I wanted to have type traits which will help me to get the type of the class from a member function pointer. I looked into this answer and found my half way to the aim.
It looks like this:
#include <iostream>
// example class
struct MyClass {
void funct() { std::cout << "funct has been called....\n"; }
};
// traits
template<typename Class> struct get_class{};
template<typename ReType, typename Class, typename... Args>
struct get_class<ReType(Class::*)(Args...)>
{
using type = Class;
};
template<typename Type> using get_class_t = typename get_class<Type>::type;
int main()
{
get_class_t<decltype(&MyClass::funct)> myObj;
//^^^^^^^^^^^^^^^^^^^^^^^^^^^^^^^^^^^^ ---> this is a lot of typing
myObj.funct();
return 0;
}
But, as shown in the code I need every time to write get_class_t<decltype(&MyClass::funct)>
or in the case of
auto ptr = &MyClass::funct;
get_class_t<decltype(ptr)> myObj;
// ^^^^^^^^^^^^^^
which is a lot of decltype()
ing. I would like to write instead
class_t<ptr> obj;
or
class_t<&MyClass::funct> myObj;
which is more convenient.
I did the following function, which will return a resulting object of the class and maybe I could do, want I wanted to.
template<typename Type>
auto helper_function(Type ptr)->get_class_t<Type>
{
return get_class_t<Type>{};
}
template<typename Type>
using class_t = /* decltype(helper_function(Type ptr));*/
// ^^^^^^^^^^^^^^^^^^^^^^^^^^^^^^^^^^^^^^^^ // what could be here?
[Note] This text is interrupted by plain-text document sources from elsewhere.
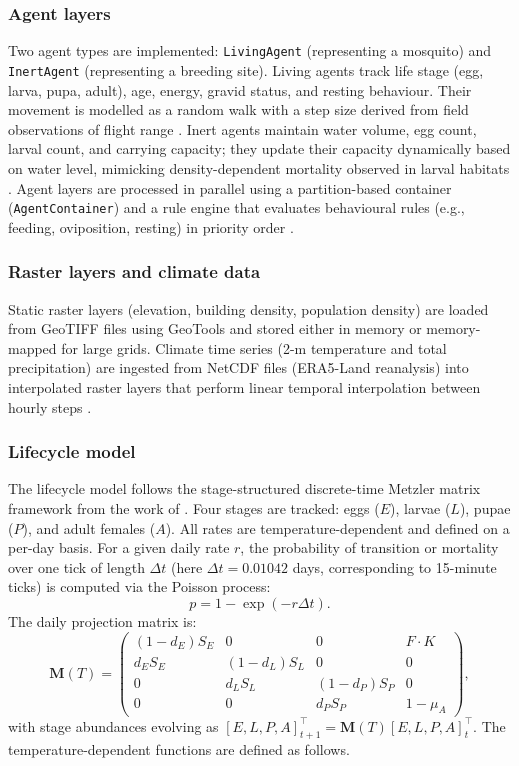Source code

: \documentclass{article}
\begin{document}
\subsubsection{Agent layers}
Two agent types are implemented: \texttt{LivingAgent} (representing a mosquito) and \texttt{InertAgent} (representing a 
breeding site). Living agents track life stage (egg, larva, pupa, adult), age, energy, gravid status, and resting behaviour.
Their movement is modelled as a random walk with a step size derived from field observations of flight range \citep{1966.MA.FRL}. 
Inert agents maintain water volume, egg count, larval count, and carrying capacity; they update their capacity dynamically based on 
water level, mimicking density-dependent mortality observed in larval habitats \citep{2016.ST.OTI}. Agent layers are processed in 
parallel using a partition-based container (\texttt{AgentContainer}) and a rule engine that evaluates behavioural rules (e.g., 
feeding, oviposition, resting) in priority order \citep{2023.ST.ASR}.

\subsubsection{Raster layers and climate data}
Static raster layers (elevation, building density, population density) are loaded from GeoTIFF files using GeoTools and stored either 
in memory or memory-mapped for large grids. Climate time series (2-m temperature and total precipitation) are 
ingested from NetCDF files (ERA5-Land reanalysis) into interpolated raster layers that perform linear temporal interpolation between 
hourly steps \citep{2014.GC.AED, 2017.CL.IMS}.

\subsubsection{Lifecycle model}
\label{sec:lifecycle}

The lifecycle model follows the stage-structured discrete-time Metzler matrix framework from the work of \citet{2025.KM.WTR}. 
Four stages are tracked: eggs ($E$), larvae ($L$), pupae ($P$), and adult females ($A$). All rates are temperature-dependent 
and defined on a per-day basis. For a given daily rate $r$, the probability of transition or mortality over one tick of 
length $\Delta t$ (here $\Delta t = 0.01042$ days, corresponding to 15-minute ticks) is computed via the Poisson process:
\[
p = 1 - \exp(-r \Delta t).
\]
The daily projection matrix is:
\[
\mathbf{M}(T) = 
\begin{pmatrix}
(1 - d_E) S_E & 0 & 0 & F \cdot K \\
d_E S_E & (1 - d_L) S_L & 0 & 0 \\
0 & d_L S_L & (1 - d_P) S_P & 0 \\
0 & 0 & d_P S_P & 1 - \mu_A
\end{pmatrix},
\]
with stage abundances evolving as $[E, L, P, A]_{t+1}^\top = \mathbf{M}(T) [E, L, P, A]_t^\top$. The temperature-dependent 
functions are defined as follows.
\end{document}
I do not know how to complete this. My goal is to extend the traits in such a way that I could create an object like
auto ptr = &MyClass::funct;
class_t<ptr> myObj;
// or
class_t<&MyClass::funct> myObj;
Is there any other way to do this? or should I have to stick with decltype()
ing?
As I have tagged, I would like to see whether it possible with C++11?